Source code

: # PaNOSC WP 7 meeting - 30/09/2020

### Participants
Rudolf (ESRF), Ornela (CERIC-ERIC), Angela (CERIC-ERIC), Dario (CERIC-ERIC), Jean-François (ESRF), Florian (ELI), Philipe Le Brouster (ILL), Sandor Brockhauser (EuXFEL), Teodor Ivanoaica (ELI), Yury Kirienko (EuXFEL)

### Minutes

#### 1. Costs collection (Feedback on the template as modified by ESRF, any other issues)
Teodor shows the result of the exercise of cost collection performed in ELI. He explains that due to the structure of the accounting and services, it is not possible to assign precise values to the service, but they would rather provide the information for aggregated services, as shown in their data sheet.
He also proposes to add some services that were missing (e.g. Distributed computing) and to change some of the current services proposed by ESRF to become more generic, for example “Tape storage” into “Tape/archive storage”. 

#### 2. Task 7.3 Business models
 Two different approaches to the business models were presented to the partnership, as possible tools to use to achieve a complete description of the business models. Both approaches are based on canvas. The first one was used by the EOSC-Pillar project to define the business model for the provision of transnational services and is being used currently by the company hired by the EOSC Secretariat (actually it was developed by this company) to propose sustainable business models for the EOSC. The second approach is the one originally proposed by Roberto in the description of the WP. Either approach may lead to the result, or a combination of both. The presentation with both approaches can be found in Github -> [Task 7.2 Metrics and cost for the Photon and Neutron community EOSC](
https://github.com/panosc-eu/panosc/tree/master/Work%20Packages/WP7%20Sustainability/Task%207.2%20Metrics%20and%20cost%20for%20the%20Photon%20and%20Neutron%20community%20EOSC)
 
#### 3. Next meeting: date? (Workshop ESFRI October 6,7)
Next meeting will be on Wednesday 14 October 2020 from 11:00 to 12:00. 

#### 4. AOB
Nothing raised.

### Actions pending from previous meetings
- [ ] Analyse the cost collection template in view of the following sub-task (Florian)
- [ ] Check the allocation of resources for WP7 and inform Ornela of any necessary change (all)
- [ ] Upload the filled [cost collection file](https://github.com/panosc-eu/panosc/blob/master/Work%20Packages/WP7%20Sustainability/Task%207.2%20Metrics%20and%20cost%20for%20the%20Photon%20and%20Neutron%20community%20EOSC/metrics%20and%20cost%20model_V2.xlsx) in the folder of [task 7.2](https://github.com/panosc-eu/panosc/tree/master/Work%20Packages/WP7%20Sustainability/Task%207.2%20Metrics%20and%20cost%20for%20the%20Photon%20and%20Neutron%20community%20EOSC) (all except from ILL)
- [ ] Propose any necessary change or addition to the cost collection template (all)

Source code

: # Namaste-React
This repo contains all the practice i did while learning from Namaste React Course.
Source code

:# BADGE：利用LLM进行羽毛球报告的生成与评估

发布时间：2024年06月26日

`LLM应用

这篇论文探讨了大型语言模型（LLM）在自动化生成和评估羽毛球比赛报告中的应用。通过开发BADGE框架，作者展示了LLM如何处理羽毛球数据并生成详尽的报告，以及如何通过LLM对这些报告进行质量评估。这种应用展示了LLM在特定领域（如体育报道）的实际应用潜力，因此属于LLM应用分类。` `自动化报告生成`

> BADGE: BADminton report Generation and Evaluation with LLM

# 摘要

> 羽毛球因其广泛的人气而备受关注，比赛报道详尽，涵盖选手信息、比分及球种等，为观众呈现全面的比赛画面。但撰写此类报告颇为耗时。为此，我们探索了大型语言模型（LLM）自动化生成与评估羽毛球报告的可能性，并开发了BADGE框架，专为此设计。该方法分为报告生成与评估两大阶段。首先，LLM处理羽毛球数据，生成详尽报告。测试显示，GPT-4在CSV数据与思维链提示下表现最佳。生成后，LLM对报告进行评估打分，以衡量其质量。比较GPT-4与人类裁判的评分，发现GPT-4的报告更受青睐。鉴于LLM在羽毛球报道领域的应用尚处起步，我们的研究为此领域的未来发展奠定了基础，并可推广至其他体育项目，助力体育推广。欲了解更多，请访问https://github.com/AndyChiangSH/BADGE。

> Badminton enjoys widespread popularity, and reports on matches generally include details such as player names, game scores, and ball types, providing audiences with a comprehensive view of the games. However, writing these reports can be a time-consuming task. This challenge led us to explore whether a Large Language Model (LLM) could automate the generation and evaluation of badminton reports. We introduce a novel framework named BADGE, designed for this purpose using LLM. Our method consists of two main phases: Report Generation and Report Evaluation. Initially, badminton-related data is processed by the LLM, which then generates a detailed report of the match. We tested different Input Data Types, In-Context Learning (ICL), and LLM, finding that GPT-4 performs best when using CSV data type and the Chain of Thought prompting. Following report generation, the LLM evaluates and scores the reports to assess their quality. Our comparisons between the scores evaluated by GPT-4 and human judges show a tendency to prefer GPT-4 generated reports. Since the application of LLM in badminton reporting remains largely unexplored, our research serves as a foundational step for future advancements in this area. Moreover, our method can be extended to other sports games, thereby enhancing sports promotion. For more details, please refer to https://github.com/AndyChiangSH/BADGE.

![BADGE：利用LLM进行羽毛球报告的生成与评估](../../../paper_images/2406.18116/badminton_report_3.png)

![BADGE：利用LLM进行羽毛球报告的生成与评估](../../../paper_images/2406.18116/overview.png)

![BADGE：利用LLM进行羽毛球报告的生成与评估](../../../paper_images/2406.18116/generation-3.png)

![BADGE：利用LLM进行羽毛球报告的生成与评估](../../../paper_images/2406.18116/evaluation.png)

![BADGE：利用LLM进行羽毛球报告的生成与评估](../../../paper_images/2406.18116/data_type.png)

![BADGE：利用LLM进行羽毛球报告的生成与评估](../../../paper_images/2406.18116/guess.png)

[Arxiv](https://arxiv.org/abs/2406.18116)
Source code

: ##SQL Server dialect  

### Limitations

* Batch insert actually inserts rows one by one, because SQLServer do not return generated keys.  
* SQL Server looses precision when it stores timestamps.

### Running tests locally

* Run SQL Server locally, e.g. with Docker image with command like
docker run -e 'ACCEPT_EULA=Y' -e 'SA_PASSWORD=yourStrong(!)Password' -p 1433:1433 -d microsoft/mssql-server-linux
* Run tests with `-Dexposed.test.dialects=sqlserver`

**EXERCISE**
Once you have read the entries above, copy them out exactly as they were given.

**YOUR RESPONSE**
Source code

: # PaNOSC WP 7 meeting - 30/09/2020

### Participants
Rudolf (ESRF), Ornela (CERIC-ERIC), Angela (CERIC-ERIC), Dario (CERIC-ERIC), Jean-François (ESRF), Florian (ELI), Philipe Le Brouster (ILL), Sandor Brockhauser (EuXFEL), Teodor Ivanoaica (ELI), Yury Kirienko (EuXFEL)

### Minutes

#### 1. Costs collection (Feedback on the template as modified by ESRF, any other issues)
Teodor shows the result of the exercise of cost collection performed in ELI. He explains that due to the structure of the accounting and services, it is not possible to assign precise values to the service, but they would rather provide the information for aggregated services, as shown in their data sheet.
He also proposes to add some services that were missing (e.g. Distributed computing) and to change some of the current services proposed by ESRF to become more generic, for example “Tape storage” into “Tape/archive storage”. 

#### 2. Task 7.3 Business models
 Two different approaches to the business models were presented to the partnership, as possible tools to use to achieve a complete description of the business models. Both approaches are based on canvas. The first one was used by the EOSC-Pillar project to define the business model for the provision of transnational services and is being used currently by the company hired by the EOSC Secretariat (actually it was developed by this company) to propose sustainable business models for the EOSC. The second approach is the one originally proposed by Roberto in the description of the WP. Either approach may lead to the result, or a combination of both. The presentation with both approaches can be found in Github -> [Task 7.2 Metrics and cost for the Photon and Neutron community EOSC](
https://github.com/panosc-eu/panosc/tree/master/Work%20Packages/WP7%20Sustainability/Task%207.2%20Metrics%20and%20cost%20for%20the%20Photon%20and%20Neutron%20community%20EOSC)
 
#### 3. Next meeting: date? (Workshop ESFRI October 6,7)
Next meeting will be on Wednesday 14 October 2020 from 11:00 to 12:00. 

#### 4. AOB
Nothing raised.

### Actions pending from previous meetings
- [ ] Analyse the cost collection template in view of the following sub-task (Florian)
- [ ] Check the allocation of resources for WP7 and inform Ornela of any necessary change (all)
- [ ] Upload the filled [cost collection file](https://github.com/panosc-eu/panosc/blob/master/Work%20Packages/WP7%20Sustainability/Task%207.2%20Metrics%20and%20cost%20for%20the%20Photon%20and%20Neutron%20community%20EOSC/metrics%20and%20cost%20model_V2.xlsx) in the folder of [task 7.2](https://github.com/panosc-eu/panosc/tree/master/Work%20Packages/WP7%20Sustainability/Task%207.2%20Metrics%20and%20cost%20for%20the%20Photon%20and%20Neutron%20community%20EOSC) (all except from ILL)
- [ ] Propose any necessary change or addition to the cost collection template (all)

Source code

: # Namaste-React
This repo contains all the practice i did while learning from Namaste React Course.
Source code

:# BADGE：利用LLM进行羽毛球报告的生成与评估

发布时间：2024年06月26日

`LLM应用

这篇论文探讨了大型语言模型（LLM）在自动化生成和评估羽毛球比赛报告中的应用。通过开发BADGE框架，作者展示了LLM如何处理羽毛球数据并生成详尽的报告，以及如何通过LLM对这些报告进行质量评估。这种应用展示了LLM在特定领域（如体育报道）的实际应用潜力，因此属于LLM应用分类。` `自动化报告生成`

> BADGE: BADminton report Generation and Evaluation with LLM

# 摘要

> 羽毛球因其广泛的人气而备受关注，比赛报道详尽，涵盖选手信息、比分及球种等，为观众呈现全面的比赛画面。但撰写此类报告颇为耗时。为此，我们探索了大型语言模型（LLM）自动化生成与评估羽毛球报告的可能性，并开发了BADGE框架，专为此设计。该方法分为报告生成与评估两大阶段。首先，LLM处理羽毛球数据，生成详尽报告。测试显示，GPT-4在CSV数据与思维链提示下表现最佳。生成后，LLM对报告进行评估打分，以衡量其质量。比较GPT-4与人类裁判的评分，发现GPT-4的报告更受青睐。鉴于LLM在羽毛球报道领域的应用尚处起步，我们的研究为此领域的未来发展奠定了基础，并可推广至其他体育项目，助力体育推广。欲了解更多，请访问https://github.com/AndyChiangSH/BADGE。

> Badminton enjoys widespread popularity, and reports on matches generally include details such as player names, game scores, and ball types, providing audiences with a comprehensive view of the games. However, writing these reports can be a time-consuming task. This challenge led us to explore whether a Large Language Model (LLM) could automate the generation and evaluation of badminton reports. We introduce a novel framework named BADGE, designed for this purpose using LLM. Our method consists of two main phases: Report Generation and Report Evaluation. Initially, badminton-related data is processed by the LLM, which then generates a detailed report of the match. We tested different Input Data Types, In-Context Learning (ICL), and LLM, finding that GPT-4 performs best when using CSV data type and the Chain of Thought prompting. Following report generation, the LLM evaluates and scores the reports to assess their quality. Our comparisons between the scores evaluated by GPT-4 and human judges show a tendency to prefer GPT-4 generated reports. Since the application of LLM in badminton reporting remains largely unexplored, our research serves as a foundational step for future advancements in this area. Moreover, our method can be extended to other sports games, thereby enhancing sports promotion. For more details, please refer to https://github.com/AndyChiangSH/BADGE.

![BADGE：利用LLM进行羽毛球报告的生成与评估](../../../paper_images/2406.18116/badminton_report_3.png)

![BADGE：利用LLM进行羽毛球报告的生成与评估](../../../paper_images/2406.18116/overview.png)

![BADGE：利用LLM进行羽毛球报告的生成与评估](../../../paper_images/2406.18116/generation-3.png)

![BADGE：利用LLM进行羽毛球报告的生成与评估](../../../paper_images/2406.18116/evaluation.png)

![BADGE：利用LLM进行羽毛球报告的生成与评估](../../../paper_images/2406.18116/data_type.png)

![BADGE：利用LLM进行羽毛球报告的生成与评估](../../../paper_images/2406.18116/guess.png)

[Arxiv](https://arxiv.org/abs/2406.18116)
Source code

: ##SQL Server dialect  

### Limitations

* Batch insert actually inserts rows one by one, because SQLServer do not return generated keys.  
* SQL Server looses precision when it stores timestamps.

### Running tests locally

* Run SQL Server locally, e.g. with Docker image with command like
docker run -e 'ACCEPT_EULA=Y' -e 'SA_PASSWORD=yourStrong(!)Password' -p 1433:1433 -d microsoft/mssql-server-linux
* Run tests with `-Dexposed.test.dialects=sqlserver`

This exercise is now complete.